Как ангелы-хранители, светлой стражей обступали они заключенных. Не мог Бурнашев не понимать, что с их приездом кончилось его всевластие и безответственность, что у этих молоденьких женщин есть огромные связи в Петербурге, что их не заставишь молчать и что с ними приходится считаться. С Марией Николаевной у него даже установились хорошие отношения. «Вы, как дитя, – говорил он ей, – а вот ваша подруга всё хитрит со мной». И, действительно, Трубецкая хитрила, всеми средствами защищая интересы мужа и других заключенных…

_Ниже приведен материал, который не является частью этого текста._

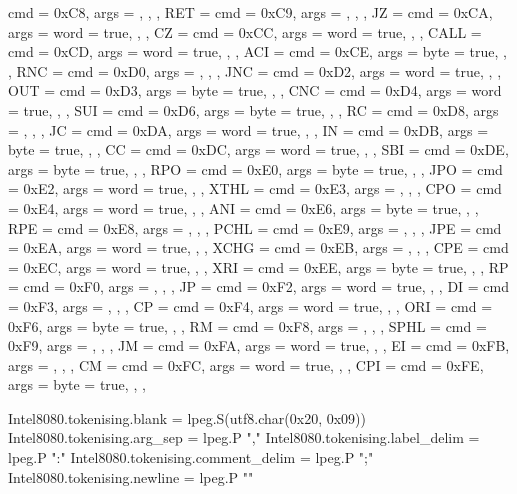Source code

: {{        { cmd = 0xC8, args = {}, },
    },
    RET  = {
        { cmd = 0xC9, args = {}, },
    },
    JZ   = {
        { cmd = 0xCA, args = {{word = true}}, },
    },
    CZ   = {
        { cmd = 0xCC, args = {{word = true}}, },
    },
    CALL = {
        { cmd = 0xCD, args = {{word = true}}, },
    },
    ACI  = {
        { cmd = 0xCE, args = {{byte = true}}, },
    },
    RNC  = {
        { cmd = 0xD0, args = {}, },
    },
    JNC  = {
        { cmd = 0xD2, args = {{word = true}}, },
    },
    OUT  = {
        { cmd = 0xD3, args = {{byte = true}}, },
    },
    CNC  = {
        { cmd = 0xD4, args = {{word = true}}, },
    },
    SUI  = {
        { cmd = 0xD6, args = {{byte = true}}, },
    },
    RC   = {
        { cmd = 0xD8, args = {}, },
    },
    JC   = {
        { cmd = 0xDA, args = {{word = true}}, },
    },
    IN   = {
        { cmd = 0xDB, args = {{byte = true}}, },
    },
    CC   = {
        { cmd = 0xDC, args = {{word = true}}, },
    },
    SBI  = {
        { cmd = 0xDE, args = {{byte = true}}, },
    },
    RPO  = {
        { cmd = 0xE0, args = {{byte = true}}, },
    },
    JPO  = {
        { cmd = 0xE2, args = {{word = true}}, },
    },
    XTHL = {
        { cmd = 0xE3, args = {}, },
    },
    CPO  = {
        { cmd = 0xE4, args = {{word = true}}, },
    },
    ANI  = {
        { cmd = 0xE6, args = {{byte = true}}, },
    },
    RPE  = {
        { cmd = 0xE8, args = {}, },
    },
    PCHL = {
        { cmd = 0xE9, args = {}, },
    },
    JPE  = {
        { cmd = 0xEA, args = {{word = true}}, },
    },
    XCHG = {
        { cmd = 0xEB, args = {}, },
    },
    CPE  = {
        { cmd = 0xEC, args = {{word = true}}, },
    },
    XRI  = {
        { cmd = 0xEE, args = {{byte = true}}, },
    },
    RP   = {
        { cmd = 0xF0, args = {}, },
    },
    JP   = {
        { cmd = 0xF2, args = {{word = true}}, },
    },
    DI   = {
        { cmd = 0xF3, args = {}, },
    },
    CP   = {
        { cmd = 0xF4, args = {{word = true}}, },
    },
    ORI  = {
        { cmd = 0xF6, args = {{byte = true}}, },
    },
    RM   = {
        { cmd = 0xF8, args = {}, },
    },
    SPHL = {
        { cmd = 0xF9, args = {}, },
    },
    JM   = {
        { cmd = 0xFA, args = {{word = true}}, },
    },
    EI   = {
        { cmd = 0xFB, args = {}, },
    },
    CM   = {
        { cmd = 0xFC, args = {{word = true}}, },
    },
    CPI  = {
        { cmd = 0xFE, args = {{byte = true}}, },
    },
}

Intel8080.tokenising.blank = lpeg.S(utf8.char(0x20, 0x09))
Intel8080.tokenising.arg_sep = lpeg.P ","
Intel8080.tokenising.label_delim = lpeg.P ":"
Intel8080.tokenising.comment_delim = lpeg.P ";"
Intel8080.tokenising.newline = lpeg.P "\n"

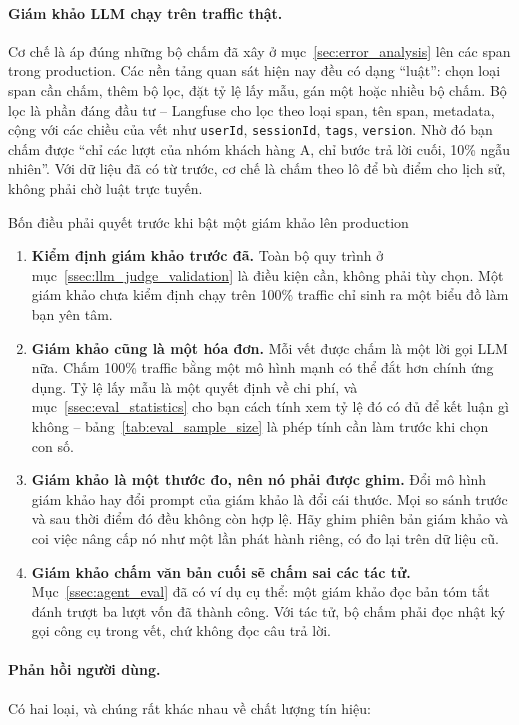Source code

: \paragraph{Giám khảo LLM chạy trên traffic thật.} Cơ chế là áp đúng những bộ chấm đã xây ở mục~\ref{sec:error_analysis} lên các span trong production. Các nền tảng quan sát hiện nay đều có dạng ``luật'': chọn loại span cần chấm, thêm bộ lọc, đặt tỷ lệ lấy mẫu, gán một hoặc nhiều bộ chấm. Bộ lọc là phần đáng đầu tư -- Langfuse cho lọc theo loại span, tên span, metadata, cộng với các chiều của vết như \texttt{userId}, \texttt{sessionId}, \texttt{tags}, \texttt{version}. Nhờ đó bạn chấm được ``chỉ các lượt của nhóm khách hàng A, chỉ bước trả lời cuối, 10\% ngẫu nhiên''. Với dữ liệu đã có từ trước, cơ chế là chấm theo lô để bù điểm cho lịch sử, không phải chờ luật trực tuyến.

\begin{pitfall}{Bốn điều phải quyết trước khi bật một giám khảo lên production}
\begin{enumerate}
	\item \textbf{Kiểm định giám khảo trước đã.} Toàn bộ quy trình ở mục~\ref{ssec:llm_judge_validation} là điều kiện cần, không phải tùy chọn. Một giám khảo chưa kiểm định chạy trên 100\% traffic chỉ sinh ra một biểu đồ làm bạn yên tâm.
	\item \textbf{Giám khảo cũng là một hóa đơn.} Mỗi vết được chấm là một lời gọi LLM nữa. Chấm 100\% traffic bằng một mô hình mạnh có thể đắt hơn chính ứng dụng. Tỷ lệ lấy mẫu là một quyết định về chi phí, và mục~\ref{ssec:eval_statistics} cho bạn cách tính xem tỷ lệ đó có đủ để kết luận gì không -- bảng~\ref{tab:eval_sample_size} là phép tính cần làm trước khi chọn con số.
	\item \textbf{Giám khảo là một thước đo, nên nó phải được ghim.} Đổi mô hình giám khảo hay đổi prompt của giám khảo là đổi cái thước. Mọi so sánh trước và sau thời điểm đó đều không còn hợp lệ. Hãy ghim phiên bản giám khảo và coi việc nâng cấp nó như một lần phát hành riêng, có đo lại trên dữ liệu cũ.
	\item \textbf{Giám khảo chấm văn bản cuối sẽ chấm sai các tác tử.} Mục~\ref{ssec:agent_eval} đã có ví dụ cụ thể: một giám khảo đọc bản tóm tắt đánh trượt ba lượt vốn đã thành công. Với tác tử, bộ chấm phải đọc nhật ký gọi công cụ trong vết, chứ không đọc câu trả lời.
\end{enumerate}
\end{pitfall}

\paragraph{Phản hồi người dùng.} Có hai loại, và chúng rất khác nhau về chất lượng tín hiệu:

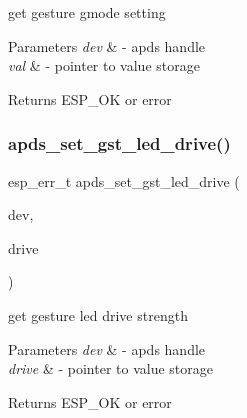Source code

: \begin{DoxyItemize}
\item get gesture gmode setting 
\end{DoxyItemize}


\begin{DoxyParams}{Parameters}
{\em dev} & -\/ apds handle \\
\hline
{\em val} & -\/ pointer to value storage \\
\hline
\end{DoxyParams}
\begin{DoxyReturn}{Returns}
E\+S\+P\+\_\+\+OK or error 
\end{DoxyReturn}
\mbox{\label{group__APDS9960__GestureFunctions_gab65e85fbffa4a5a6155a18d2eac7ce44}} 
\subsubsection{\texorpdfstring{apds\+\_\+set\+\_\+gst\+\_\+led\+\_\+drive()}{apds\_set\_gst\_led\_drive()}}
{\footnotesize\ttfamily esp\+\_\+err\+\_\+t apds\+\_\+set\+\_\+gst\+\_\+led\+\_\+drive (\begin{DoxyParamCaption}\item[{\hyperlink{structAPDS9960__Driver}{A\+P\+D\+S\+\_\+\+D\+EV}}]{dev,  }\item[{apds\+\_\+led\+\_\+drive\+\_\+t $\ast$}]{drive }\end{DoxyParamCaption})}




\begin{DoxyItemize}
\item get gesture led drive strength 
\end{DoxyItemize}


\begin{DoxyParams}{Parameters}
{\em dev} & -\/ apds handle \\
\hline
{\em drive} & -\/ pointer to value storage \\
\hline
\end{DoxyParams}
\begin{DoxyReturn}{Returns}
E\+S\+P\+\_\+\+OK or error 
\end{DoxyReturn}
\mbox{\label{group__APDS9960__GestureFunctions_gaa0edf3a2043b3718b079b1a6adf301e9}} 
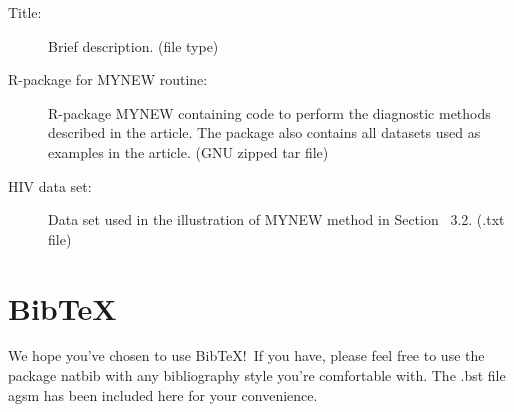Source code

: \documentclass[12pt]{article}
\begin{document}
\begin{description}

\item[Title:] Brief description. (file type)

\item[R-package for  MYNEW routine:] R-package MYNEW containing code to perform the diagnostic methods described in the article. The package also contains all datasets used as examples in the article. (GNU zipped tar file)

\item[HIV data set:] Data set used in the illustration of MYNEW method in Section~ 3.2. (.txt file)

\end{description}

\section{BibTeX}

We hope you've chosen to use BibTeX!\ If you have, please feel free to use the package natbib with any bibliography style you're comfortable with. The .bst file agsm has been included here for your convenience. 

\printbibliography
\end{document}
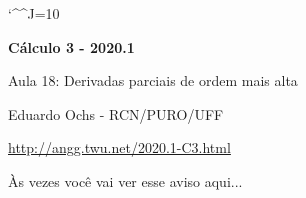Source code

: \documentclass[oneside,12pt]{article}
\begin{document}
\catcode`\^^J=10

\long{}
\long{}
\long{}
\long{}
\long{}
\long{}
\long{}
\long{}
\long{}
\long{}

\long{}
\long{}

\def\frown{\ensuremath{{=}{(}}}
\def\True {\mathbf{V}}
\def\False{\mathbf{F}}

\def\drafturl{http://angg.twu.net/LATEX/2020-1-C2.pdf}
\def\drafturl{http://angg.twu.net/2020.1-C2.html}
\def\draftfooter{\tiny \href{\drafturl}{\jobname{}} \ColorBrown{\shorttoday{} \hours}}


%

\thispagestyle{empty}

\begin{center}

\vspace*{1.2cm}

{\bf \Large Cálculo 3 - 2020.1}

\bsk

Aula 18: Derivadas parciais de ordem mais alta

\bsk

Eduardo Ochs - RCN/PURO/UFF

\url{http://angg.twu.net/2020.1-C3.html}

\end{center}

\newpage


Às vezes você vai ver esse aviso aqui...

\ssk
\end{document}
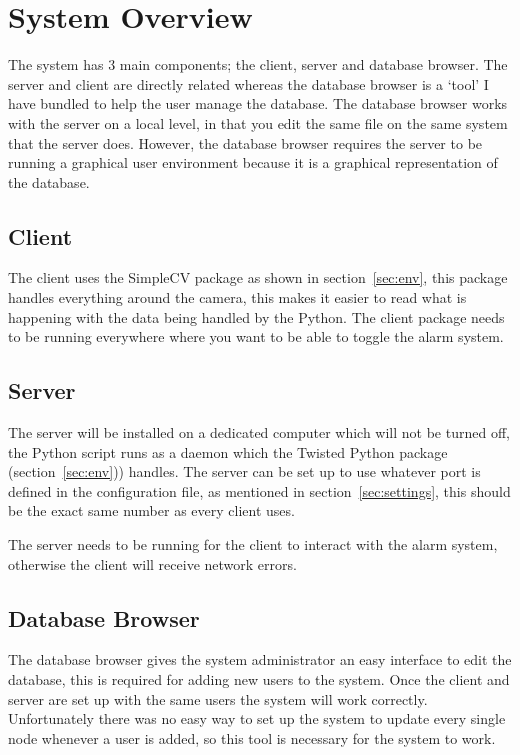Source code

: \documentclass[12pt,a4paper]{report}
\begin{document}
\section{System Overview}
The system has 3 main components; the client, server and database browser. The server and client are directly related
whereas the database browser is a `tool' I have bundled to help the user manage the database. The database browser works
with the server on a local level, in that you edit the same file on the same system that the server does. However,
the database browser requires the server to be running a graphical user environment because it is a graphical representation
of the database. 

    \subsection{Client}
    The client uses the SimpleCV package as shown in section~\ref{sec:env}, this package handles everything around the camera,
    this makes it easier to read what is happening with the data being handled by the Python. The client package needs to be
    running everywhere where you want to be able to toggle the alarm system. 

    \subsection{Server}
    The server will be installed on a dedicated computer which will not be turned off, the Python script runs as a daemon
    which the Twisted Python package (section~\ref{sec:env})) handles. The server can be set up to use whatever port is defined
    in the configuration file, as mentioned in section~\ref{sec:settings}, this should be the exact same number as every client
    uses.

    The server needs to be running for the client to interact with the alarm system, otherwise the client will receive network
    errors.

    \subsection{Database Browser}
    The database browser gives the system administrator an easy interface to edit the database, this is required for
    adding new users to the system. Once the client and server are set up with the same users the system will work
    correctly. Unfortunately there was no easy way to set up the system to update every single node whenever a user is
    added, so this tool is necessary for the system to work.
\end{document}

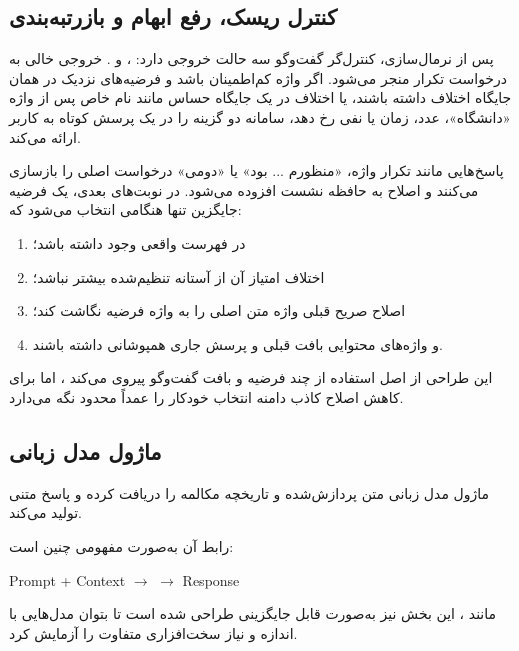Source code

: \subsection{کنترل ریسک، رفع ابهام و بازرتبه‌بندی}

پس از نرمال‌سازی، کنترل‌گر گفت‌وگو سه حالت خروجی دارد:
،  و . خروجی خالی به درخواست تکرار
منجر می‌شود. اگر واژه کم‌اطمینان باشد و فرضیه‌های نزدیک در همان
جایگاه اختلاف داشته باشند، یا اختلاف در یک جایگاه حساس مانند نام
خاص پس از واژه «دانشگاه»، عدد، زمان یا نفی رخ دهد، سامانه دو
گزینه را در یک پرسش کوتاه به کاربر ارائه می‌کند.

پاسخ‌هایی مانند تکرار واژه، «منظورم ... بود» یا «دومی» درخواست
اصلی را بازسازی می‌کنند و اصلاح به حافظه نشست افزوده می‌شود. در
نوبت‌های بعدی، یک فرضیه جایگزین تنها هنگامی انتخاب می‌شود که:

\begin{enumerate}
    \item در فهرست واقعی  وجود داشته باشد؛
    \item اختلاف امتیاز آن از آستانه تنظیم‌شده بیشتر نباشد؛
    \item اصلاح صریح قبلی واژه متن اصلی را به واژه فرضیه نگاشت کند؛
    \item و واژه‌های محتوایی بافت قبلی و پرسش جاری همپوشانی داشته باشند.
\end{enumerate}

این طراحی از اصل استفاده از چند فرضیه و بافت گفت‌وگو پیروی می‌کند
\cite{baumann2009nbest,raux2010dynamic}، اما برای کاهش اصلاح کاذب
دامنه انتخاب خودکار را عمداً محدود نگه می‌دارد.


\subsection{ماژول مدل زبانی}

ماژول مدل زبانی متن پردازش‌شده و تاریخچه مکالمه را دریافت کرده
و پاسخ متنی تولید می‌کند.

رابط آن به‌صورت مفهومی چنین است:

\begin{center}
Prompt + Context
$\longrightarrow$
$\longrightarrow$
Response 
\end{center}

مانند ، این بخش نیز به‌صورت قابل جایگزینی طراحی شده است
تا بتوان مدل‌هایی با اندازه و نیاز سخت‌افزاری متفاوت را
آزمایش کرد.


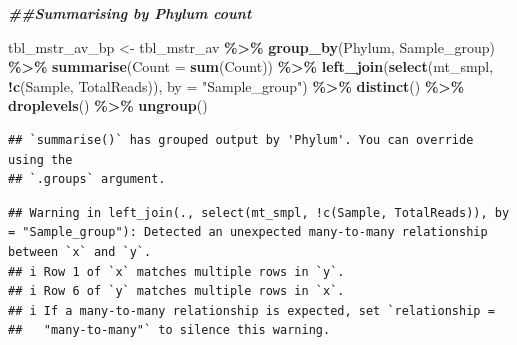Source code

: \documentclass[
]{article}
\newenvironment{Shaded}{\begin{snugshade}}{\end{snugshade}}
\newcommand{\AttributeTok}[1]{\textcolor[rgb]{0.13,0.29,0.53}{#1}}
\newcommand{\DocumentationTok}[1]{\textcolor[rgb]{0.56,0.35,0.01}{\textbf{\textit{#1}}}}
\newcommand{\FunctionTok}[1]{\textcolor[rgb]{0.13,0.29,0.53}{\textbf{#1}}}
\newcommand{\NormalTok}[1]{#1}
\newcommand{\OtherTok}[1]{\textcolor[rgb]{0.56,0.35,0.01}{#1}}
\newcommand{\SpecialCharTok}[1]{\textcolor[rgb]{0.81,0.36,0.00}{\textbf{#1}}}
\newcommand{\StringTok}[1]{\textcolor[rgb]{0.31,0.60,0.02}{#1}}
\begin{document}
\begin{Shaded}
\begin{Highlighting}[]
\DocumentationTok{\#\#Summarising by Phylum count}

\NormalTok{tbl\_mstr\_av\_bp }\OtherTok{\textless{}{-}}\NormalTok{ tbl\_mstr\_av }\SpecialCharTok{\%\textgreater{}\%}
  \FunctionTok{group\_by}\NormalTok{(Phylum, Sample\_group) }\SpecialCharTok{\%\textgreater{}\%}
  \FunctionTok{summarise}\NormalTok{(}\AttributeTok{Count =} \FunctionTok{sum}\NormalTok{(Count)) }\SpecialCharTok{\%\textgreater{}\%}
  \FunctionTok{left\_join}\NormalTok{(}\FunctionTok{select}\NormalTok{(mt\_smpl, }\SpecialCharTok{!}\FunctionTok{c}\NormalTok{(Sample, TotalReads)), }\AttributeTok{by =} \StringTok{"Sample\_group"}\NormalTok{) }\SpecialCharTok{\%\textgreater{}\%}
  \FunctionTok{distinct}\NormalTok{() }\SpecialCharTok{\%\textgreater{}\%}
  \FunctionTok{droplevels}\NormalTok{() }\SpecialCharTok{\%\textgreater{}\%}
  \FunctionTok{ungroup}\NormalTok{()}
\end{Highlighting}
\end{Shaded}

\begin{verbatim}
## `summarise()` has grouped output by 'Phylum'. You can override using the
## `.groups` argument.
\end{verbatim}

\begin{verbatim}
## Warning in left_join(., select(mt_smpl, !c(Sample, TotalReads)), by = "Sample_group"): Detected an unexpected many-to-many relationship between `x` and `y`.
## i Row 1 of `x` matches multiple rows in `y`.
## i Row 6 of `y` matches multiple rows in `x`.
## i If a many-to-many relationship is expected, set `relationship =
##   "many-to-many"` to silence this warning.
\end{verbatim}
\end{document}
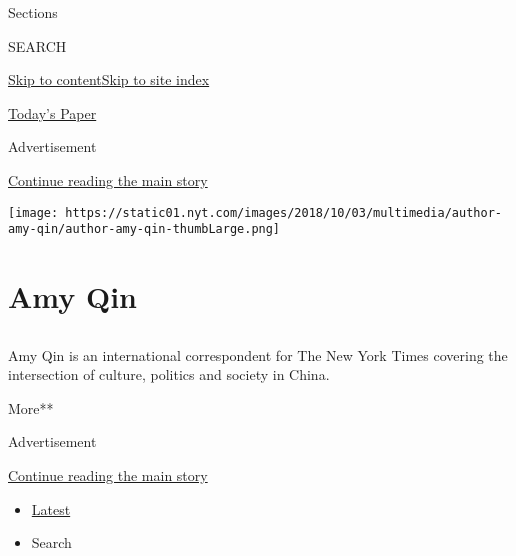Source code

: Sections

SEARCH

\protect\hyperlink{site-content}{Skip to
content}\protect\hyperlink{site-index}{Skip to site index}

\href{https://myaccount.nytimes.com/auth/login?response_type=cookie\&client_id=vi}{}

\href{https://www.nytimes.com/section/todayspaper}{Today's Paper}

Advertisement

\protect\hyperlink{after-top}{Continue reading the main story}

\texttt{[image: https://static01.nyt.com/images/2018/10/03/multimedia/author-amy-qin/author-amy-qin-thumbLarge.png]}

\hypertarget{amy-qin}{%
\section{Amy Qin}\label{amy-qin}}

\subsection{}

Amy Qin is an international correspondent for The New York Times
covering the intersection of culture, politics and society in China.

More**

Advertisement

\protect\hyperlink{after-mid1}{Continue reading the main story}

\begin{itemize}
\tightlist
\item
  \protect\hyperlink{stream-panel}{Latest}
\item
  Search
\end{itemize}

Всё добро, которое принесли они заключенным, не поддается исчислению. Свидания с мужьями им давались редко. Но каждый день они подходили к тюрьме и сидели на камне близ ограды так чтобы могли их видеть и перекинуться с ними несколькими словами узники. Они не только заботились об их пище, белье и одежде. Они были связью их с далеким внешним миром, их утешением и надеждой.
Так прожили они до осени, грустной и высокой жизнью, в которой развлекала их только работа, да присутствие друг друга. Они были очень разные и по наружности и по характеру, эти две молоденькие женщины. Волконская, смуглая, высокая, стройная, с гордо поставленной головой, с немного вздернутым носом и «горящими» глазами, с грациозной походкой, за которую ее прозвали la fille du Gange (дочь Ганга). Властность, гордость, несгибающаяся сила – были в её характере. Катерина Ивановна Трубецкая, небольшого роста, с круглым, добрым лицом, с быстрой, живой речью – была вся воплощение мягкости и любви. У них не могло быть большой симпатии друг к другу, но разумеется, этот год совместной тяжелой жизни должен был связать их крепкой, неразрывной связью.
Из России писали Волконской редко, не посылали всего о чём она просила. Это создавало чувство обиды на родных, отравляло и без того тяжелую жизнь. Как избавление приняли они весть о переводе заключенных в другую тюрьму, в Читу.